Task brief =
Set down the data that follows, exactly and completely.
##############################
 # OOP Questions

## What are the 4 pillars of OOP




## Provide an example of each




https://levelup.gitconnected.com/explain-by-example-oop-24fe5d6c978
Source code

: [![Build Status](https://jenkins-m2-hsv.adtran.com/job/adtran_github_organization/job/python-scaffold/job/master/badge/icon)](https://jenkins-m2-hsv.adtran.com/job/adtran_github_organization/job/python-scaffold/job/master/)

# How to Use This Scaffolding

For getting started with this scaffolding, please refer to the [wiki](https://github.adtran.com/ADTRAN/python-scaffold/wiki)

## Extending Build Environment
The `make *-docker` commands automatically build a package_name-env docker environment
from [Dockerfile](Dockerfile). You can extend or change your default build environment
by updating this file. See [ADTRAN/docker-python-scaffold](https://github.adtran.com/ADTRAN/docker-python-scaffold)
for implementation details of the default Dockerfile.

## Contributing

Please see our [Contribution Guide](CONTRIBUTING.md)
##############################
Output of the exercise =
 # OOP Questions

## What are the 4 pillars of OOP




## Provide an example of each




https://levelup.gitconnected.com/explain-by-example-oop-24fe5d6c978
Source code

: [![Build Status](https://jenkins-m2-hsv.adtran.com/job/adtran_github_organization/job/python-scaffold/job/master/badge/icon)](https://jenkins-m2-hsv.adtran.com/job/adtran_github_organization/job/python-scaffold/job/master/)

# How to Use This Scaffolding

For getting started with this scaffolding, please refer to the [wiki](https://github.adtran.com/ADTRAN/python-scaffold/wiki)

## Extending Build Environment
The `make *-docker` commands automatically build a package_name-env docker environment
from [Dockerfile](Dockerfile). You can extend or change your default build environment
by updating this file. See [ADTRAN/docker-python-scaffold](https://github.adtran.com/ADTRAN/docker-python-scaffold)
for implementation details of the default Dockerfile.

## Contributing

Please see our [Contribution Guide](CONTRIBUTING.md)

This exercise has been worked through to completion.